Vissen lijden zeker tien minuten lang wanneer ze boven water gehaald worden en sterven door verstikking. Toch vinden alternatieve methodes om vissen te doden maar weinig ingang.
Jaarlijks worden meer dan twee biljoen vissen gedood in de commerciële visvangst en -kweek. Verstikking blijft veruit de meest gangbare manier waarop ze aan hun einde komen. Toch krijgt dierenleed in de visvangst- en kweek veel minder aandacht dan in de vlees-, zuivel- en eierindustrie.
Dierenleed meten is een lastige zaak. Daarom werken wetenschappers aan een kader om het lijden van dieren te vergelijken, met name het Welfare Footprint Framework (WFF). Die methode meet pijnervaringen in duur en intensiteit, wat toelaat soorten en omstandigheden met elkaar te vergelijken. Een recent onderzoek, gepubliceerd in Nature Scientific Reports, keek specifiek naar de regenboogforel, een populaire kweekvis.
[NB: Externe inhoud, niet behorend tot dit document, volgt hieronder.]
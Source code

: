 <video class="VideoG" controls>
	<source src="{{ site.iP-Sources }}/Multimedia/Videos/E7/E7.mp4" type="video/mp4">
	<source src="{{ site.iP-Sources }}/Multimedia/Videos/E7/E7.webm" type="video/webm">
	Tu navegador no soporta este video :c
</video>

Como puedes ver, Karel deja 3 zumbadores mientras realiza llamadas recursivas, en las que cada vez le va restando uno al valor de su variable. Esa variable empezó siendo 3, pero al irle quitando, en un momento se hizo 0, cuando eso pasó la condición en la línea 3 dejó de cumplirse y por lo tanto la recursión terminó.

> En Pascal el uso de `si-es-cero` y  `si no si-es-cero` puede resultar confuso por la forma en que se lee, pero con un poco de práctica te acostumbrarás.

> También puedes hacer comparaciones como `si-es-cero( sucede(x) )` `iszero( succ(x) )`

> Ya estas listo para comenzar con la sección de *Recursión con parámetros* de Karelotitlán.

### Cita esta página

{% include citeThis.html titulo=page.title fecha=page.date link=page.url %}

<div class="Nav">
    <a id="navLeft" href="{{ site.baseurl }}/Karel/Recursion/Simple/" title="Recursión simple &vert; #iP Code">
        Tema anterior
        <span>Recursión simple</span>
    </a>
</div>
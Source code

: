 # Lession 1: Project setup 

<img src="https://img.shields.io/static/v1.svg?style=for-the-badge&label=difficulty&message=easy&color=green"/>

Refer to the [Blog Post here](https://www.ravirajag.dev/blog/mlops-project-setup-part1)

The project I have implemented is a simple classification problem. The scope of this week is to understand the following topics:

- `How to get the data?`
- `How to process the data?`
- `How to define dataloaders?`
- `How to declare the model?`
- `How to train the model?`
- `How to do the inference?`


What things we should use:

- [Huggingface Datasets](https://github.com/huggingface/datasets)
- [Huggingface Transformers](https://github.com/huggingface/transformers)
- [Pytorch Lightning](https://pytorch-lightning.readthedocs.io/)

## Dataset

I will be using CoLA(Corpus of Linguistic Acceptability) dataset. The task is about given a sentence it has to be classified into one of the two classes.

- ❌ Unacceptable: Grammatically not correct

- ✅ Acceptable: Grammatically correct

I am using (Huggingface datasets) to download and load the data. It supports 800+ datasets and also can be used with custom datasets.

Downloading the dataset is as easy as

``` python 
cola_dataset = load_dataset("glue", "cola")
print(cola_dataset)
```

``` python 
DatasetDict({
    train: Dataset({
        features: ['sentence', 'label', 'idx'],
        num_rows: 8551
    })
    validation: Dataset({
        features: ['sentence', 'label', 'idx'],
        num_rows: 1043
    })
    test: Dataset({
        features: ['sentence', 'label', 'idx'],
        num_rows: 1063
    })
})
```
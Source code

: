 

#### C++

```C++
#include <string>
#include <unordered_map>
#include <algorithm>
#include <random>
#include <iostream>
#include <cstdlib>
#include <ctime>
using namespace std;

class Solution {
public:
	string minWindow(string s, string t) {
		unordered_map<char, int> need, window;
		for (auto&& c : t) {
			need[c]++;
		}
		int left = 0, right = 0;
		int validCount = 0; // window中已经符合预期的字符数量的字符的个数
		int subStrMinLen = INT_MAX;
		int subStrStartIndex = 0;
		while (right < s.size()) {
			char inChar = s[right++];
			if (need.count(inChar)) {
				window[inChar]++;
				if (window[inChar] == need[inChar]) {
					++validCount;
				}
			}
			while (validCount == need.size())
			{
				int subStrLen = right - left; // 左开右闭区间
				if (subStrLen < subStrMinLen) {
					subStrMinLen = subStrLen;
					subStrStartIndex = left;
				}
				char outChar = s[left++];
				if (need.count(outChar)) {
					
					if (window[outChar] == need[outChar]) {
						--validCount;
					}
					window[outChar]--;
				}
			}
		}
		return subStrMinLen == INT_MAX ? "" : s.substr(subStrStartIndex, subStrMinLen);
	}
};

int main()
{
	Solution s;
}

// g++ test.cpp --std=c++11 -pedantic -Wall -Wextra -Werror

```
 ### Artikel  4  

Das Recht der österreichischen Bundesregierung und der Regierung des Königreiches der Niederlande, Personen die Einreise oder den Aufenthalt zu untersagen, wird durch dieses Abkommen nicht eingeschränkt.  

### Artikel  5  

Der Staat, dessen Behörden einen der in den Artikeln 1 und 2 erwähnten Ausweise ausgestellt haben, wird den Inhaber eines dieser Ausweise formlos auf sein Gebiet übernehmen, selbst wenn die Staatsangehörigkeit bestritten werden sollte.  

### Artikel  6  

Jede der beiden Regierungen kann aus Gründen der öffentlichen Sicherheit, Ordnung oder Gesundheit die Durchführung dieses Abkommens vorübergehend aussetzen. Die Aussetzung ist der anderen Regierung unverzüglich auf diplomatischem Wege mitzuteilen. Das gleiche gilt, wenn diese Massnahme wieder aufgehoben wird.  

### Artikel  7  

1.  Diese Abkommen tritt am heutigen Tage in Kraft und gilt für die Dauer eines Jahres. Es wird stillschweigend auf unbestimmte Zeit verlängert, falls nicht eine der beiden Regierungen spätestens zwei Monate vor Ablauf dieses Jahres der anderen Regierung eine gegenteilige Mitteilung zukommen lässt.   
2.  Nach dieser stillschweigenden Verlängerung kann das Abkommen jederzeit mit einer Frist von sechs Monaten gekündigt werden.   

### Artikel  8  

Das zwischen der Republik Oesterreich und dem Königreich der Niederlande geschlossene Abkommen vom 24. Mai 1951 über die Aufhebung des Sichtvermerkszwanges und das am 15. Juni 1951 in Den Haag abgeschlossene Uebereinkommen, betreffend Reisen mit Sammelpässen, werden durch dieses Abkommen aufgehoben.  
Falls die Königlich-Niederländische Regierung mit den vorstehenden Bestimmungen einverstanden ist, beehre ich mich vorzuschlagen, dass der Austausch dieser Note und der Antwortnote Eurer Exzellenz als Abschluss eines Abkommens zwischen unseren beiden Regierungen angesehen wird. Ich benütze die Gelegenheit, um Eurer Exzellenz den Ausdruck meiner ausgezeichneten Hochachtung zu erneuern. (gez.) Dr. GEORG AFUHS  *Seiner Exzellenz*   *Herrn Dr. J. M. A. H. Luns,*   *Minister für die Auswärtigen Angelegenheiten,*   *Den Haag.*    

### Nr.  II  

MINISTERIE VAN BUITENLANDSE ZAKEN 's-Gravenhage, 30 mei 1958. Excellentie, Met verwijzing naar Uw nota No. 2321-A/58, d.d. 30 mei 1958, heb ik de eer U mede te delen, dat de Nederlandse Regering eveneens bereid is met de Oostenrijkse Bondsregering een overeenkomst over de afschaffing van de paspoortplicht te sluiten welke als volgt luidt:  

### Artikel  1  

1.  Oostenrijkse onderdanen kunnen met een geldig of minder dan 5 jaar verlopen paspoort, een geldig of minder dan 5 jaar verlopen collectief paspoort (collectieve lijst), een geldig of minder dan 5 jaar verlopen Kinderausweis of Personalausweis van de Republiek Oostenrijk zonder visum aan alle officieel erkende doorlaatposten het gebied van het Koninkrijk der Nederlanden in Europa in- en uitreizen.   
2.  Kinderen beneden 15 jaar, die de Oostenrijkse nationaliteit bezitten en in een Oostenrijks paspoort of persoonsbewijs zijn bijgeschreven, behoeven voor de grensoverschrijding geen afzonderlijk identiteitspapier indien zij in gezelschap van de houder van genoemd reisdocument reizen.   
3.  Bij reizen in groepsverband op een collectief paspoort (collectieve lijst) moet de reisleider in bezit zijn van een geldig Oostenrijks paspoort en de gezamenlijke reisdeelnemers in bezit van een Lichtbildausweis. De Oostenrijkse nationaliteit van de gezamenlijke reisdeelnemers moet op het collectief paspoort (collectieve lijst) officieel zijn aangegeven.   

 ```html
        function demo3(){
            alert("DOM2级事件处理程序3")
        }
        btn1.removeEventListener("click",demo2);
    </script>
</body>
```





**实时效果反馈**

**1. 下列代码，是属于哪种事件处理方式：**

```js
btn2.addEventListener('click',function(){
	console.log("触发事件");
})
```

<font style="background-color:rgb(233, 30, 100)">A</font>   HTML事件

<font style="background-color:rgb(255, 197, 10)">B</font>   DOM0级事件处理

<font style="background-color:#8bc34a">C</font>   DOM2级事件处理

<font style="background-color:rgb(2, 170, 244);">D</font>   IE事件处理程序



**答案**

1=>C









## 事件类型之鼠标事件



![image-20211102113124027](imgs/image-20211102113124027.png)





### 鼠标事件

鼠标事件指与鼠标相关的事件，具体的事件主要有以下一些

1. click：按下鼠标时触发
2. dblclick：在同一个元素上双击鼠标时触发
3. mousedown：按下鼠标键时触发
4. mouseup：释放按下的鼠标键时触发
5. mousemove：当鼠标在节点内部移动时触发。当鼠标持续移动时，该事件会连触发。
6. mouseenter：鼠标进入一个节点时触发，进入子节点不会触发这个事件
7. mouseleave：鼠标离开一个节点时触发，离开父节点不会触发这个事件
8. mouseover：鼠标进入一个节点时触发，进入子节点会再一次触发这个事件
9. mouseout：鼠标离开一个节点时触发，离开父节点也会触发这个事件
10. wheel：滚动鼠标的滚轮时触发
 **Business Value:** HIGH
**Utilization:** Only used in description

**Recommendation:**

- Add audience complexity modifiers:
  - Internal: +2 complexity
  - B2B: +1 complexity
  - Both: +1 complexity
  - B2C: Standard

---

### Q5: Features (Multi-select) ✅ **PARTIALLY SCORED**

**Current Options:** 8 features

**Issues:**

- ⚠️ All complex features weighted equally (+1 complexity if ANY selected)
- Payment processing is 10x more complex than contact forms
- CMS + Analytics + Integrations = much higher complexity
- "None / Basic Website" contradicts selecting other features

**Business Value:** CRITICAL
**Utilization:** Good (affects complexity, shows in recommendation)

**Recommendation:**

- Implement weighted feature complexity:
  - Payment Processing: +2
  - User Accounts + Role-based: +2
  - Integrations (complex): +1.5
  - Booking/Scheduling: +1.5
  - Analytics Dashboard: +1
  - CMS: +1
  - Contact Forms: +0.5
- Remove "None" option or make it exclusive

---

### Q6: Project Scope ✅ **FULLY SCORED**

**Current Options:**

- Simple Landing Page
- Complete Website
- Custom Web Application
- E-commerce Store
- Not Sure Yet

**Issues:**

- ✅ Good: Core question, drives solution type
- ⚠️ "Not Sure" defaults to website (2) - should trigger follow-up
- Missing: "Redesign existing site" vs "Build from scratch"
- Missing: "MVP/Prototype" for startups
Het doden van forellen in de kweek gebeurt meestal door de dieren te laten stikken. Eens uit het water daalt het zuurstofgehalte in het bloed aan een snel tempo, terwijl het CO2-gehalte toeneemt. De chemische samenstelling van het bloed verandert en de kieuwen drogen uit. Het duurt gemiddeld tien minuten voordat de vissen daadwerkelijk dood zijn, aldus het onderzoek. Soms sleept de doodstrijd wel twintig minuten aan.
Mens als maat
Nog niet zo lang geleden werd vaak aangenomen dat vissen geen pijn konden voelen. Nu nog heerst er onenigheid over de mate van pijnbeleving. Pijn vaststellen, laat staan meten, is ook niet eenvoudig. Dat vertelt Michiel Perneel, doctoraatsonderzoeker verbonden aan het Vlaams Instituut voor de Zee (VLIZ). ‘Meestal werken onderzoekers stapsgewijs. Eerst kijken ze naar de neuroanatomische capaciteit om pijn te voelen (daarbij wordt gekeken naar de bouw en het fucntioneren van het zenuwstelsel red.). Vervolgens meten ze de reacties op pijnprikkels. Tenslotte moet aangetoond worden dat een pijnrespons het gedrag van een vis beïnvloedt.’

Vissen hebben geen neocortex, de bovenste laag van de hersenen die enkel bij zoogdieren voorkomt. Die maakt bij de mens een bewuste pijnervaring mogelijk. Wel hebben vissen nocireceptoren, zenuwuiteindes gespecialiseerd in het waarnemen van schadelijke prikkels. ‘Zeggen dat vissen geen pijn ervaren omdat ze geen neocortex hebben, is kort door de bocht’, verduidelijkt Perneel. ‘Die zienswijze neemt de mens als de maat der dingen. We zien dat verschillende anatomische structuren eenzelfde type gedrag of neurologische capaciteit mogelijk maken.’
‘Verstikking is maar één bron van pijn. Ook veranderingen in waterdruk en verplettering spelen een rol’
In de paper pleiten de auteurs om werk te maken van dodingsmethodes die minder lijden veroorzaken dan verstikking. Verdoven is een mogelijkheid, hetzij door een elektrische puls, hetzij met een fysieke klap op het hoofd. Maar beide methodes vertonen gebreken en hebben een economische kost. ‘Naast de twee methodes in de studie bestaan er nog andere mogelijkheden, zoals het verdoven met CO2 of stikstof of invriezing.’
‘Toch blijft verstikking veruit de meest gebruikte manier om vissen te doden. Bovendien is die verstikking maar een element van pijnbeleving. Vissen die op zee worden bovengehaald, ondervinden vaak barotrauma’s, verwondingen door veranderingen in waterdruk, of raken verpletterd onder het gewicht van de massa vis in de netten.’
Het vermijden van dierenleed in de visserij is geen gemakkelijke opdracht, vervolgt Perneel. ‘Het is voornamelijk een kwestie van schaal. Een hengelaar zou nog om elke vis apart kunnen verdoven, maar bij grootschalige zeevisserij is dat geen haalbare optie. Bij kweekvis zie ik wel opties, al hangt er wel een meerprijs aan vast. Een label dat aangeeft dat een vis in de winkel op een diervriendelijke manier aan zijn einde kwam, zou een stap in de goede richting zijn.’